There would be a reprieve from the summer biting bugs. The wind blew all day. Just enough to keep the little blood sucking bastards at bay. I never saw a mosquito. The flies didn't have it in them to harass me either. So, the DEET stayed in the pack.
There were a few fish rising when I arrived at the lake. I promptly took a couple on a bead head prince that I twitched back slowly. What the fish think it represents is beyond me. A free swimming caddis with a shiny head perhaps. Regardless, they eat it readily.
Most of the fish appeared to be two year olds. Quite healthy. Fat. Colorful. Scrappy. West slope cutthroats with a bright red band on the belly. Simply exquisite.
But, I hoped to encounter survivors of earlier plants. Four, maybe six year old fish. There likely would not be many left. But, those that remained would be notable.

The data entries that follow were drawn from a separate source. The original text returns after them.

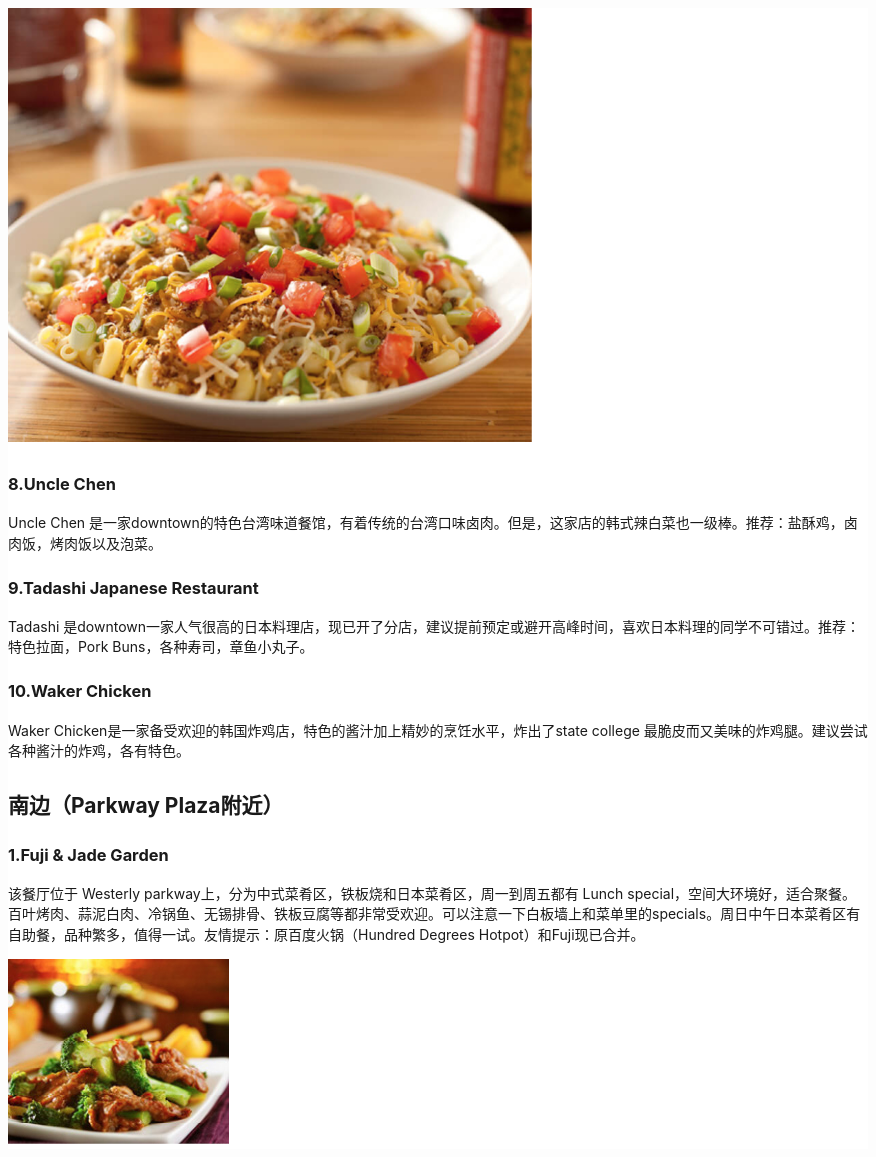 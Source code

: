 ![](../.gitbook/assets/image%20%2823%29.png)

### 8.Uncle Chen

Uncle Chen 是一家downtown的特色台湾味道餐馆，有着传统的台湾口味卤肉。但是，这家店的韩式辣白菜也一级棒。推荐：盐酥鸡，卤肉饭，烤肉饭以及泡菜。

### 9.Tadashi Japanese Restaurant

Tadashi 是downtown一家人气很高的日本料理店，现已开了分店，建议提前预定或避开高峰时间，喜欢日本料理的同学不可错过。推荐：特色拉面，Pork Buns，各种寿司，章鱼小丸子。

### 10.Waker Chicken

Waker Chicken是一家备受欢迎的韩国炸鸡店，特色的酱汁加上精妙的烹饪水平，炸出了state college 最脆皮而又美味的炸鸡腿。建议尝试各种酱汁的炸鸡，各有特色。

## 南边（Parkway Plaza附近）

### 1.Fuji & Jade Garden

该餐厅位于 Westerly parkway上，分为中式菜肴区，铁板烧和日本菜肴区，周一到周五都有 Lunch special，空间大环境好，适合聚餐。百叶烤肉、蒜泥白肉、冷锅鱼、无锡排骨、铁板豆腐等都非常受欢迎。可以注意一下白板墙上和菜单里的specials。周日中午日本菜肴区有自助餐，品种繁多，值得一试。友情提示：原百度火锅（Hundred Degrees Hotpot）和Fuji现已合并。

![](../.gitbook/assets/image%20%283%29.png)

I fished, watched, hoped for a sign. Then, one swam by. It's like the old saying, you know when the right one comes along......

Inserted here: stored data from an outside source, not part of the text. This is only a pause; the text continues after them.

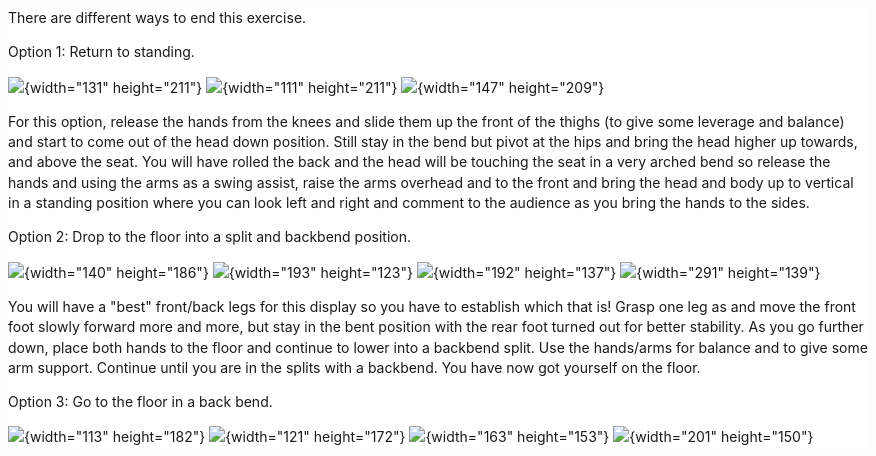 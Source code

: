 There are different ways to end this exercise.

Option 1: Return to standing.

<div class="img-group">

![](/images/Image437.jpg){width="131" height="211"}
![](/images/Image440.jpg){width="111" height="211"}
![](/images/Image441.jpg){width="147" height="209"}

</div>

For this option, release the hands from the knees and slide them up the
front of the thighs (to give some leverage and balance) and start to
come out of the head down position. Still stay in the bend but pivot at
the hips and bring the head higher up towards, and above the seat. You
will have rolled the back and the head will be touching the seat in a
very arched bend so release the hands and using the arms as a swing
assist, raise the arms overhead and to the front and bring the head and
body up to vertical in a standing position where you can look left and
right and comment to the audience as you bring the hands to the sides.

Option 2: Drop to the floor into a split and backbend position.

<div class="img-group">

![](/images/Image442.jpg){width="140" height="186"}
![](/images/Image443.jpg){width="193" height="123"}
![](/images/Image444.jpg){width="192" height="137"}
![](/images/Image445.jpg){width="291" height="139"}

</div>

You will have a "best" front/back legs for this display so you have to
establish which that is! Grasp one leg as and move the front foot slowly
forward more and more, but stay in the bent position with the rear foot
turned out for better stability. As you go further down, place both
hands to the floor and continue to lower into a backbend split. Use the
hands/arms for balance and to give some arm support. Continue until you
are in the splits with a backbend. You have now got yourself on the
floor.

Option 3: Go to the floor in a back bend.

<div class="img-group">

![](/images/Image446.jpg){width="113" height="182"}
![](/images/Image447.jpg){width="121" height="172"}
![](/images/Image448.jpg){width="163" height="153"}
![](/images/Image449.jpg){width="201" height="150"}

Oh my, I'd like to catch that one I thought.
I caught a few more little ones, and wondered how long it would take "the fish" to do a lap around the lake. Then I lost my prized fly.
What now? I sat on a rock and rummaged though my fly box. A small black leech with a cone head looked good. And then I did something I've never done while fishing a mountain lake. I tied on a dropper, a small prince, no bead, about a foot behind the leech.
Back to fishing. Cast, let it sink, twitch it back. There was a steady pull.
Oh my, on the first cast. There's no mistaking the better fish from the little ones. When I pulled, it pulled back, with an equal and opposable force.
The fish streaked by. I noticed a profusion of red. This one I wanted, if for no reason than to get a closer look.
I'd always thought that char were the prettiest of "trout". But a west slope cutthroat in full color is a serious rival. I netted the fish and marveled at its color, shape and overall condition. The little ones were splendid. This one, perfect. If I quit now, I'd be happy, the day consummated with the catch of a perfect fish. The sundae had been topped with the proverbial cherry.
But I fished my way around the lake.
Mounds of heather (aka mountain heath) bloomed profusely and tinged the landscape with patches of pink. I stopped often to snap pictures of the ever changing scenery.
In making the circuit I caught several more fish, some were "nice ones".
Interestingly, roughly half ate the bugger. You can do the math as regards the prince.